[Your goal]:
Look through the lines below and copy each one that includes "pessoas".

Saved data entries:
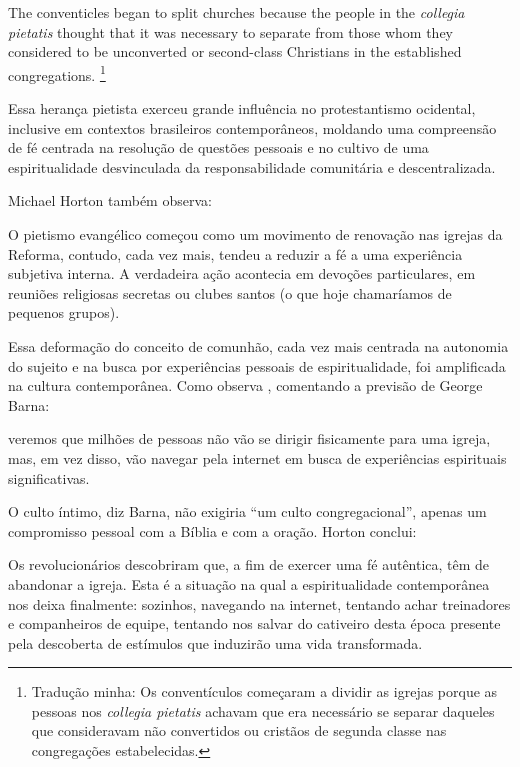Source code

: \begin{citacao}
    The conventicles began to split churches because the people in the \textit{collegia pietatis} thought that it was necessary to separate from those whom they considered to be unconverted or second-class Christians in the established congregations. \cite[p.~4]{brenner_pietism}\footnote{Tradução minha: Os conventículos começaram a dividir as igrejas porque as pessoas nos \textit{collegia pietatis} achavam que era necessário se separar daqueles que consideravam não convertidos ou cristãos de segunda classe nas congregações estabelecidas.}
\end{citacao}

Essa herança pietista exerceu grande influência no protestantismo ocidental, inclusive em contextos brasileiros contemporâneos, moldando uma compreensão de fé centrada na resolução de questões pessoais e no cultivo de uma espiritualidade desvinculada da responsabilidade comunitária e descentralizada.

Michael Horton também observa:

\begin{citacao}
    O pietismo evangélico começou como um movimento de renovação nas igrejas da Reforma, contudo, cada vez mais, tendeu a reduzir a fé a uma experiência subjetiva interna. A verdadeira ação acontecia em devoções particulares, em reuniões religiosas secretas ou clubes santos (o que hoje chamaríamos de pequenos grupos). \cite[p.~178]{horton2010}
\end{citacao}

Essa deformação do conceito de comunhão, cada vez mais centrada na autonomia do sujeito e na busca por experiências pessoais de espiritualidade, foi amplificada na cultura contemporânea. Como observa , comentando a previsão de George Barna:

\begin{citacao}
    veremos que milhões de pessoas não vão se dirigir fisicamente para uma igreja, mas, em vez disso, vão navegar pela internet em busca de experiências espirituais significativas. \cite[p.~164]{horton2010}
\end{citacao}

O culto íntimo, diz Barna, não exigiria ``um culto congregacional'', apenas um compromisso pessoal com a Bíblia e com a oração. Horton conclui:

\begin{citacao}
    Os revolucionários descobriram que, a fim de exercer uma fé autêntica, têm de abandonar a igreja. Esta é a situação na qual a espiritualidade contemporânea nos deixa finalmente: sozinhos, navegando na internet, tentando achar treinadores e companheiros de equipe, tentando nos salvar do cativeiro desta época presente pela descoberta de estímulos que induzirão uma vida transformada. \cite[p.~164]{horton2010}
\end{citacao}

...

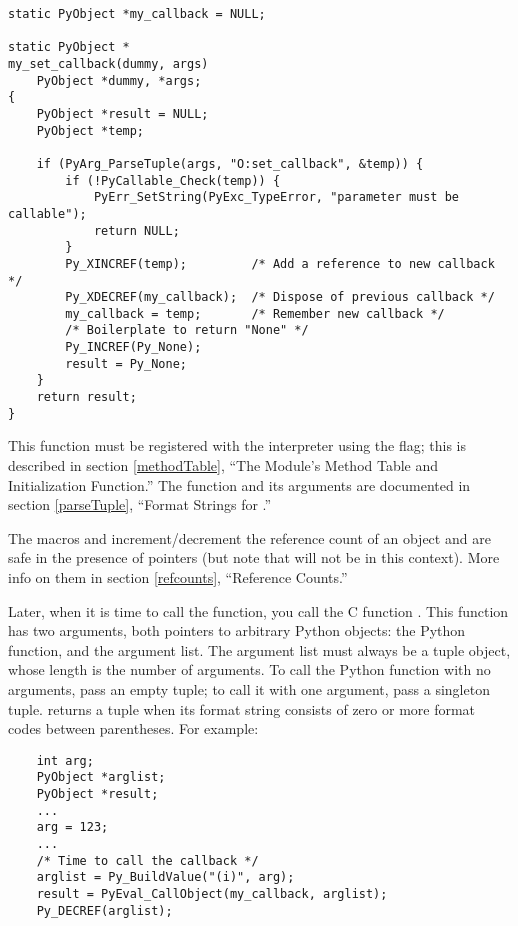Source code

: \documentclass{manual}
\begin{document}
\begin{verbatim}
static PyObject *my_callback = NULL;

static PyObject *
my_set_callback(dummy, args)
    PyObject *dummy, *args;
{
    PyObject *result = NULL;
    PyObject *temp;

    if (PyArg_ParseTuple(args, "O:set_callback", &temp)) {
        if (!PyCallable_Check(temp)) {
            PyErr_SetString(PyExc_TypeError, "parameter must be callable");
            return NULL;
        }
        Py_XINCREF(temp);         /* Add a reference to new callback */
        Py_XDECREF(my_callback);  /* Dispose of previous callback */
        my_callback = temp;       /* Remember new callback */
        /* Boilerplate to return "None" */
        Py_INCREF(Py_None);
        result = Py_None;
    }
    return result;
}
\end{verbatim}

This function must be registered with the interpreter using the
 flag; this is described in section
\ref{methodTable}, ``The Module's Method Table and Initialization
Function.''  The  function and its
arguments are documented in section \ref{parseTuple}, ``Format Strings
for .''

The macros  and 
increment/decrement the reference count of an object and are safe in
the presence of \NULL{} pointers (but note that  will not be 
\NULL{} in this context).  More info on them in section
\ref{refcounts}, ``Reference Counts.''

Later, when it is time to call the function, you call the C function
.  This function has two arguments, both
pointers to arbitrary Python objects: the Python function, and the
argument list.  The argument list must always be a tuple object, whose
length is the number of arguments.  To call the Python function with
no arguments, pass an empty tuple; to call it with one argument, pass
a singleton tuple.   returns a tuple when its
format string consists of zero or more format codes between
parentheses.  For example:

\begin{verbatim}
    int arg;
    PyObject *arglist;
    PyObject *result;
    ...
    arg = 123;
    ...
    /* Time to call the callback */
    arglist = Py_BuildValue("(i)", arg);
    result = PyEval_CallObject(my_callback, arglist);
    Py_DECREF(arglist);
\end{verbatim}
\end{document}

[Exercise solution]:
    The conventicles began to split churches because the people in the \textit{collegia pietatis} thought that it was necessary to separate from those whom they considered to be unconverted or second-class Christians in the established congregations. \cite[p.~4]{brenner_pietism}\footnote{Tradução minha: Os conventículos começaram a dividir as igrejas porque as pessoas nos \textit{collegia pietatis} achavam que era necessário se separar daqueles que consideravam não convertidos ou cristãos de segunda classe nas congregações estabelecidas.}
    veremos que milhões de pessoas não vão se dirigir fisicamente para uma igreja, mas, em vez disso, vão navegar pela internet em busca de experiências espirituais significativas. \cite[p.~164]{horton2010}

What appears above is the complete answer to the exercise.